My guess is that forbidding kings to face each other would not help. Exposed kings get checkmated very quickly in Shogi. So when the manage to cross it is always surrounded by a group of friendly pieces, from which they are chased out, and then again get new pieces dropped around the to survive.

I could imagine that the Kamikazes present the same problem as Pawns, when you are allowed to drop more than one of those in the same file.

Fergus Duniho wrote on 2022-05-22 UTC

Ever since I played a game with Greg that ended in an impasse, I felt this game may be too drawish, and I've sometimes considered changing the rules to fix this. The rule change I was thinking of was to forbid Kings from crossing to the other side of the board and to give them the ability to check each other from a distance, as in Eurasian Chess.
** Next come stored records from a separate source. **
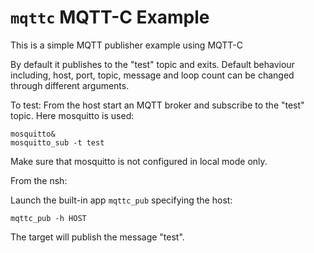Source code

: # `mqttc` MQTT-C Example

This is a simple MQTT publisher example using MQTT-C

By default it publishes to the "test" topic and exits. Default behaviour
including, host, port, topic, message and loop count can be changed
through different arguments.

To test: From the host start an MQTT broker and subscribe to the "test"
topic. Here mosquitto is used:

    mosquitto&
    mosquitto_sub -t test

Make sure that mosquitto is not configured in local mode only.

From the nsh:

Launch the built-in app `mqttc_pub` specifying the host:

    mqttc_pub -h HOST

The target will publish the message "test".
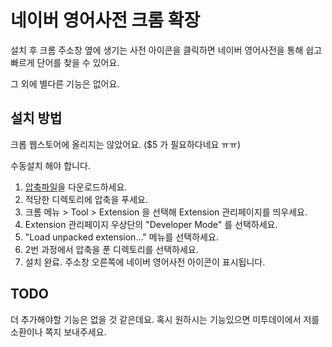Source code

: # 네이버 영어사전 크롬 확장

설치 후 크롬 주소창 옆에 생기는 사전 아이콘을 클릭하면 네이버 영어사전을 통해 쉽고 빠르게 단어를 찾을 수 있어요.

그 외에 별다른 기능은 없어요.

## 설치 방법

크롭 웹스토어에 올리지는 않았어요. ($5 가 필요하다네요 ㅠㅠ)

수동설치 해야 합니다.

1. [압축파일](https://github.com/codian/naver_endic_for_chrome/archives/master)을 다운로드하세요.
2. 적당한 디렉토리에 압축을 푸세요.
3. 크롬 메뉴 > Tool > Extension 을 선택해 Extension 관리페이지를 띄우세요.
4. Extension 관리페이지 우상단의 "Developer Mode" 를 선택하세요.
5. "Load unpacked extension..." 메뉴를 선택하세요.
6. 2번 과정에서 압축을 푼 디렉토리를 선택하세요.
7. 설치 완료. 주소창 오른쪽에 네이버 영어사전 아이콘이 표시됩니다. 

## TODO

더 추가해야할 기능은 없을 것 같은데요. 혹시 원하시는 기능있으면 미투데이에서 저를 소환이나 쪽지 보내주세요.


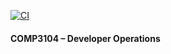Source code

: [![CI](https://github.com/khalidwasim09/COMP3104/actions/workflows/ci.yml/badge.svg)](https://github.com/khalidwasim09/COMP3104/actions/workflows/ci.yml)

#### COMP3104 – Developer Operations

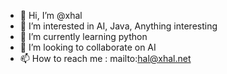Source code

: - 👋 Hi, I’m @xhal
- 👀 I’m interested in AI, Java, Anything interesting
- 🌱 I’m currently learning python
- 💞️ I’m looking to collaborate on AI
- 📫 How to reach me : mailto:hal@xhal.net

<!---
xhal/xhal is a ✨ special ✨ repository because its `README.md` (this file) appears on your GitHub profile.
You can click the Preview link to take a look at your changes.
--->
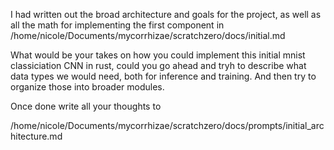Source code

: I had written out the broad architecture and goals for the project, as well as all the math for implementing the first component in 
/home/nicole/Documents/mycorrhizae/scratchzero/docs/initial.md

What would be your takes on how you could implement this initial mnist classiciation CNN in rust, could you go ahead and tryh to describe what data types we would need, both for inference and training. And then try to organize those into broader modules.

Once done write all your thoughts to 

/home/nicole/Documents/mycorrhizae/scratchzero/docs/prompts/initial_architecture.md
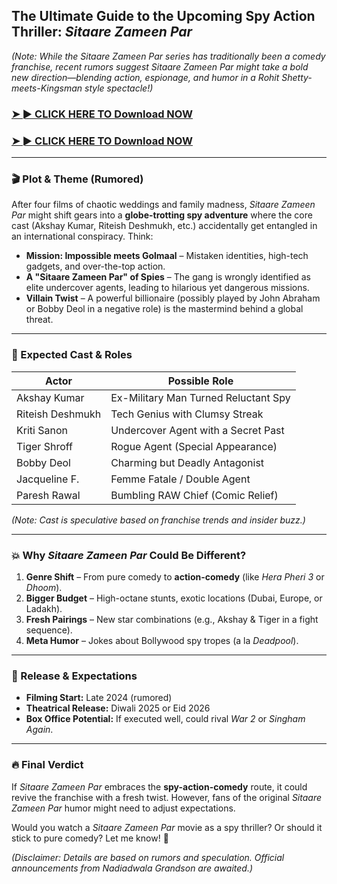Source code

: ## **The Ultimate Guide to the Upcoming Spy Action Thriller: *Sitaare Zameen Par***  


*(Note: While the *Sitaare Zameen Par* series has traditionally been a comedy franchise, recent rumors suggest *Sitaare Zameen Par* might take a bold new direction—blending action, espionage, and humor in a *Rohit Shetty-meets-Kingsman* style spectacle!)*  

### <a href="https://rebrand.ly/n8uxxxa" rel="nofollow">➤ ► CLICK HERE TO Download NOW</a>

### <a href="https://rebrand.ly/n8uxxxa" rel="nofollow">➤ ► CLICK HERE TO Download NOW</a>
 
---

### **🎬 Plot & Theme (Rumored)**  
After four films of chaotic weddings and family madness, *Sitaare Zameen Par* might shift gears into a **globe-trotting spy adventure** where the core cast (Akshay Kumar, Riteish Deshmukh, etc.) accidentally get entangled in an international conspiracy. Think:  
- **Mission: Impossible meets Golmaal** – Mistaken identities, high-tech gadgets, and over-the-top action.  
- **A "Sitaare Zameen Par" of Spies** – The gang is wrongly identified as elite undercover agents, leading to hilarious yet dangerous missions.  
- **Villain Twist** – A powerful billionaire (possibly played by John Abraham or Bobby Deol in a negative role) is the mastermind behind a global threat.  

---

### **🌟 Expected Cast & Roles**  
| **Actor**       | **Possible Role**                          |  
|------------------|--------------------------------------------|  
| Akshay Kumar     | Ex-Military Man Turned Reluctant Spy       |  
| Riteish Deshmukh | Tech Genius with Clumsy Streak              |  
| Kriti Sanon      | Undercover Agent with a Secret Past        |  
| Tiger Shroff     | Rogue Agent (Special Appearance)           |  
| Bobby Deol       | Charming but Deadly Antagonist             |  
| Jacqueline F.    | Femme Fatale / Double Agent                |  
| Paresh Rawal     | Bumbling RAW Chief (Comic Relief)          |  

*(Note: Cast is speculative based on franchise trends and insider buzz.)*  

---

### **💥 Why *Sitaare Zameen Par* Could Be Different?**  
1. **Genre Shift** – From pure comedy to **action-comedy** (like *Hera Pheri 3* or *Dhoom*).  
2. **Bigger Budget** – High-octane stunts, exotic locations (Dubai, Europe, or Ladakh).  
3. **Fresh Pairings** – New star combinations (e.g., Akshay & Tiger in a fight sequence).  
4. **Meta Humor** – Jokes about Bollywood spy tropes (a la *Deadpool*).  

---

### **📅 Release & Expectations**  
- **Filming Start:** Late 2024 (rumored)  
- **Theatrical Release:** Diwali 2025 or Eid 2026  
- **Box Office Potential:** If executed well, could rival *War 2* or *Singham Again*.  

---

### **🔥 Final Verdict**  
If *Sitaare Zameen Par* embraces the **spy-action-comedy** route, it could revive the franchise with a fresh twist. However, fans of the original *Sitaare Zameen Par* humor might need to adjust expectations.  

Would you watch a *Sitaare Zameen Par* movie as a spy thriller? Or should it stick to pure comedy? Let me know! 🚀  

*(Disclaimer: Details are based on rumors and speculation. Official announcements from Nadiadwala Grandson are awaited.)*
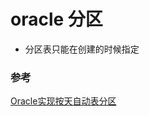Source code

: # oracle 分区



+ 分区表只能在创建的时候指定









### 参考

[Oracle实现按天自动表分区](https://blog.csdn.net/WuJiangang5112/article/details/109490553)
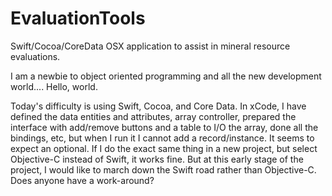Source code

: # EvaluationTools
Swift/Cocoa/CoreData OSX application to assist in mineral resource evaluations.

I am a newbie to object oriented programming and all the new development world.... Hello, world.

Today's difficulty is using Swift, Cocoa, and Core Data.  In xCode, I have defined the data entities and attributes, array controller, prepared the interface with add/remove buttons and a table to I/O the array, done all the bindings, etc, but when I run it I cannot add a record/instance.  It seems to expect an optional.  If I do the exact same thing in a new project, but select Objective-C instead of Swift, it works fine.  But at this early stage of the project, I would like to march down the Swift road rather than Objective-C.  Does anyone have a work-around?
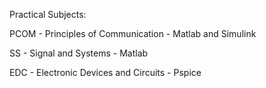 Practical Subjects:

PCOM - Principles of Communication - Matlab and Simulink

SS - Signal and Systems - Matlab

EDC - Electronic Devices and Circuits - Pspice




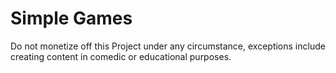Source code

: # Simple Games

Do not monetize off this Project under any circumstance, exceptions include creating content in comedic or educational purposes.
















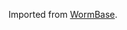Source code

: [//]: # (Created by ./bin/manage_files.pl from ./species/Caenorhabditis_japonica/PRJNA12591/Caenorhabditis_japonica_PRJNA12591.annotation.html on Thu Jun 11 13:43:36 2020)
Imported from [WormBase](https://www.wormbase.org/).
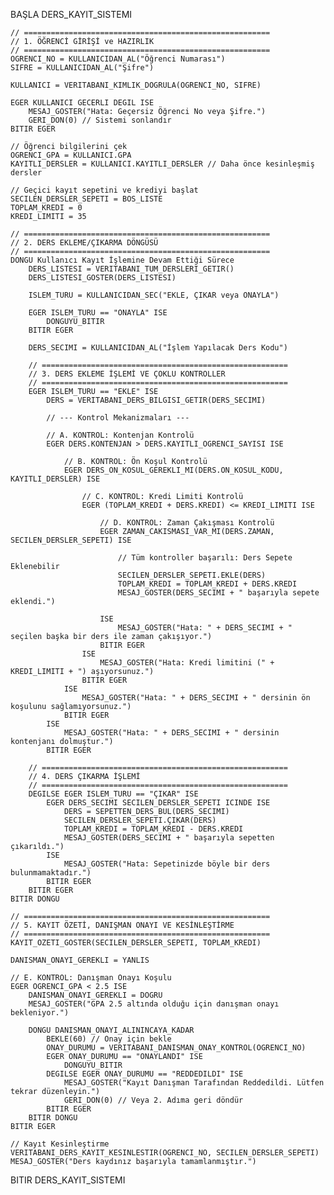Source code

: BAŞLA DERS_KAYIT_SISTEMI

    // =======================================================
    // 1. ÖĞRENCİ GİRİŞİ ve HAZIRLIK
    // =======================================================
    OGRENCI_NO = KULLANICIDAN_AL("Öğrenci Numarası")
    SIFRE = KULLANICIDAN_AL("Şifre")

    KULLANICI = VERITABANI_KIMLIK_DOGRULA(OGRENCI_NO, SIFRE)

    EGER KULLANICI GECERLI DEGIL ISE
        MESAJ_GOSTER("Hata: Geçersiz Öğrenci No veya Şifre.")
        GERI_DON(0) // Sistemi sonlandır
    BITIR EGER

    // Öğrenci bilgilerini çek
    OGRENCI_GPA = KULLANICI.GPA
    KAYITLI_DERSLER = KULLANICI.KAYITLI_DERSLER // Daha önce kesinleşmiş dersler
    
    // Geçici kayıt sepetini ve krediyi başlat
    SECILEN_DERSLER_SEPETI = BOS_LISTE
    TOPLAM_KREDI = 0
    KREDI_LIMITI = 35

    // =======================================================
    // 2. DERS EKLEME/ÇIKARMA DÖNGÜSÜ
    // =======================================================
    DONGU Kullanıcı Kayıt İşlemine Devam Ettiği Sürece
        DERS_LISTESI = VERITABANI_TUM_DERSLERI_GETIR()
        DERS_LISTESI_GOSTER(DERS_LISTESI)

        ISLEM_TURU = KULLANICIDAN_SEC("EKLE, ÇIKAR veya ONAYLA")

        EGER ISLEM_TURU == "ONAYLA" ISE
            DONGUYU_BITIR
        BITIR EGER

        DERS_SECIMI = KULLANICIDAN_AL("İşlem Yapılacak Ders Kodu")

        // =======================================================
        // 3. DERS EKLEME İŞLEMİ VE ÇOKLU KONTROLLER
        // =======================================================
        EGER ISLEM_TURU == "EKLE" ISE
            DERS = VERITABANI_DERS_BILGISI_GETIR(DERS_SECIMI)
            
            // --- Kontrol Mekanizmaları ---

            // A. KONTROL: Kontenjan Kontrolü
            EGER DERS.KONTENJAN > DERS.KAYITLI_OGRENCI_SAYISI ISE
                
                // B. KONTROL: Ön Koşul Kontrolü
                EGER DERS_ON_KOSUL_GEREKLI_MI(DERS.ON_KOSUL_KODU, KAYITLI_DERSLER) ISE
                    
                    // C. KONTROL: Kredi Limiti Kontrolü
                    EGER (TOPLAM_KREDI + DERS.KREDI) <= KREDI_LIMITI ISE
                        
                        // D. KONTROL: Zaman Çakışması Kontrolü
                        EGER ZAMAN_CAKISMASI_VAR_MI(DERS.ZAMAN, SECILEN_DERSLER_SEPETI) ISE
                            
                            // Tüm kontroller başarılı: Ders Sepete Eklenebilir
                            SECILEN_DERSLER_SEPETI.EKLE(DERS)
                            TOPLAM_KREDI = TOPLAM_KREDI + DERS.KREDI
                            MESAJ_GOSTER(DERS_SECIMI + " başarıyla sepete eklendi.")
                            
                        ISE
                            MESAJ_GOSTER("Hata: " + DERS_SECIMI + " seçilen başka bir ders ile zaman çakışıyor.")
                        BITIR EGER
                    ISE
                        MESAJ_GOSTER("Hata: Kredi limitini (" + KREDI_LIMITI + ") aşıyorsunuz.")
                    BITIR EGER
                ISE
                    MESAJ_GOSTER("Hata: " + DERS_SECIMI + " dersinin ön koşulunu sağlamıyorsunuz.")
                BITIR EGER
            ISE
                MESAJ_GOSTER("Hata: " + DERS_SECIMI + " dersinin kontenjanı dolmuştur.")
            BITIR EGER
        
        // =======================================================
        // 4. DERS ÇIKARMA İŞLEMİ
        // =======================================================
        DEGILSE EGER ISLEM_TURU == "ÇIKAR" ISE
            EGER DERS_SECIMI SECILEN_DERSLER_SEPETI ICINDE ISE
                DERS = SEPETTEN_DERS_BUL(DERS_SECIMI)
                SECILEN_DERSLER_SEPETI.ÇIKAR(DERS)
                TOPLAM_KREDI = TOPLAM_KREDI - DERS.KREDI
                MESAJ_GOSTER(DERS_SECIMI + " başarıyla sepetten çıkarıldı.")
            ISE
                MESAJ_GOSTER("Hata: Sepetinizde böyle bir ders bulunmamaktadır.")
            BITIR EGER
        BITIR EGER
    BITIR DONGU

    // =======================================================
    // 5. KAYIT ÖZETİ, DANIŞMAN ONAYI VE KESİNLEŞTİRME
    // =======================================================
    KAYIT_OZETI_GOSTER(SECILEN_DERSLER_SEPETI, TOPLAM_KREDI)
    
    DANISMAN_ONAYI_GEREKLI = YANLIS
    
    // E. KONTROL: Danışman Onayı Koşulu
    EGER OGRENCI_GPA < 2.5 ISE
        DANISMAN_ONAYI_GEREKLI = DOGRU
        MESAJ_GOSTER("GPA 2.5 altında olduğu için danışman onayı bekleniyor.")
        
        DONGU DANISMAN_ONAYI_ALININCAYA_KADAR
            BEKLE(60) // Onay için bekle
            ONAY_DURUMU = VERITABANI_DANISMAN_ONAY_KONTROL(OGRENCI_NO)
            EGER ONAY_DURUMU == "ONAYLANDI" ISE
                DONGUYU_BITIR
            DEGILSE EGER ONAY_DURUMU == "REDDEDILDI" ISE
                MESAJ_GOSTER("Kayıt Danışman Tarafından Reddedildi. Lütfen tekrar düzenleyin.")
                GERI_DON(0) // Veya 2. Adıma geri döndür
            BITIR EGER
        BITIR DONGU
    BITIR EGER

    // Kayıt Kesinleştirme
    VERITABANI_DERS_KAYIT_KESINLESTIR(OGRENCI_NO, SECILEN_DERSLER_SEPETI)
    MESAJ_GOSTER("Ders kaydınız başarıyla tamamlanmıştır.")

BITIR DERS_KAYIT_SISTEMI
However, it has come up that Shogi has its own rule for handling impasses, and there are alternatives to it.

The rule in Shogi is if each King has moved to the opponent's camp, which is the ranks the opponent's pieces start on, players may agree that an impasse has been reached and count pieces to determine the winner. Kings count for nothing, Rook and Bishops, promoted or not, each count 5, and other pieces each count 1. A player with less than 24 points loses. Because of the piece attrition in Kamikaze Mortal Shogi, it is possible that each side would have less than 24 points. So, instead, it could be played with the rule that whoever has more points wins. But I don't like this counting solution, and others don't too.

An alternative rule proposed for Shogi is called the Try rule. This involves winning by moving one's own King to the space the opponent's King began on. I don't know if this involves moving there only if it is safe or if it becomes a condition only after both Kings have crossed into the enemy camp. I would propose making it a winning condition only if both Kings have crossed into the opponent's camp and it moves there safely.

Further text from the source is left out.